Edit: Also I'm being smart and doing some research instead of jumping into something without knowing what it is. Don't know why you hatin HITeacher
That's fair, I misjudged and I apologize. I'll see if I can give you some feedback that's of value instead of hating on you.
So the question is - should I defer law school to pursue a 2-year job, or just not defer law school and still take the job.
General Pros and Cons of deferring law school
- You have a guaranteed spot in law school so you can pack your worries away.
- You have a guaranteed option to exit teaching after 2 years if you realize it's not for you.
- There is no fault if you decide not to go to law school and do something else (keep teaching, get another job, med school, etc)
- You (usually) have to pay a nominal deposit you will never get back unless you actually matriculate.
- You can't hold a deferral to School A and apply to School B hoping to get in, keeping your deferral to School A in case you don't get in. You must first tell School A "no thanks" then apply to School B.
- Not doing the above may get you in some trouble if School A finds out and tells School B, including School B reneging on you.
Besides that stuff, one of the reasons you may consider not deferring is because you think you can get into a better law school after TFA and the deferral may tie you down by making you complacent. That may or may not be true.
- Having work experience will make you a little (very little) more attractive to law schools. Think schools you would be waitlisted at without work experience. TFA looks great on your resume, but so do many things (Peace Corps, Consulting, Fullbright) and all these things pale in comparison to the impact your GPA and LSAT have.
- That said, its incredibly difficult to write an application while working. This isn't TFA specific, but especially true of TFA. Getting LORs, taking the LSAT and writing a personal statement are all 10 times easier during college then while working.
Also, keep in mind that which law school you're deferring also plays heavily into this equation, though that information opens up a whole new can of worms. Anyway, given all these things, the only real cost of deferring is the $500 that the school will charge you to hold your place that you get back if you matriculate. Unless you're on a very tight budget, it's probably worth it to defer just to have the safety net.

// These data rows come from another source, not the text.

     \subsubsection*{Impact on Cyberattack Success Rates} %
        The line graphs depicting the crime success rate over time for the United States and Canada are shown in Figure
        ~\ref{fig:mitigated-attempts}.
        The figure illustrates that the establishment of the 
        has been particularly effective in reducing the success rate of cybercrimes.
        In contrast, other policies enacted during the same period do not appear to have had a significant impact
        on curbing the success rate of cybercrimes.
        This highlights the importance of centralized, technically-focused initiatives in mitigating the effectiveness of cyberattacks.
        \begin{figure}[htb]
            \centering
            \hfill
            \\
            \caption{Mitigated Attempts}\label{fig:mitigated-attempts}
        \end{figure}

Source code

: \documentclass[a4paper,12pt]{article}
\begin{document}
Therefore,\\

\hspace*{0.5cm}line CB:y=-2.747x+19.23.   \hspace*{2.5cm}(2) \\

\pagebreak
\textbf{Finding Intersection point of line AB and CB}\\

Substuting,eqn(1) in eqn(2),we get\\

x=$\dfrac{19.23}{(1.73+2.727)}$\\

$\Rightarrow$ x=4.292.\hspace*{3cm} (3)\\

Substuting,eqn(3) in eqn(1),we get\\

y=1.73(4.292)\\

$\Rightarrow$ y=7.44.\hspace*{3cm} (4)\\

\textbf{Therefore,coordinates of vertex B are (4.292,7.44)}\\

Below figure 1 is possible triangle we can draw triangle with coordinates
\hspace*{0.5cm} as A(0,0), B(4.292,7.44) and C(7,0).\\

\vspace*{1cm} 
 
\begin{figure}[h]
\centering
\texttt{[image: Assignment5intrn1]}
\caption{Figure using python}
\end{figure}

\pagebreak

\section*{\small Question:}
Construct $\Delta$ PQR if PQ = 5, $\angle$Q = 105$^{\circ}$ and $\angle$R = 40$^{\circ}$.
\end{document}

sundance95 wrote:Am I the only one surprised that a former TFAer could be such an elitist prick?
My response to OP was way over the line. Besides that paragraph, I do stand by the basic tenets of what I said. You shouldn't lie during interviews for a job that's known to have horrible work/life balance or you'll end up being miserable in your job. I said it in a mean way to SBL because his quote made me really upset, but I don't really see how that's elitist. Please enlighten me.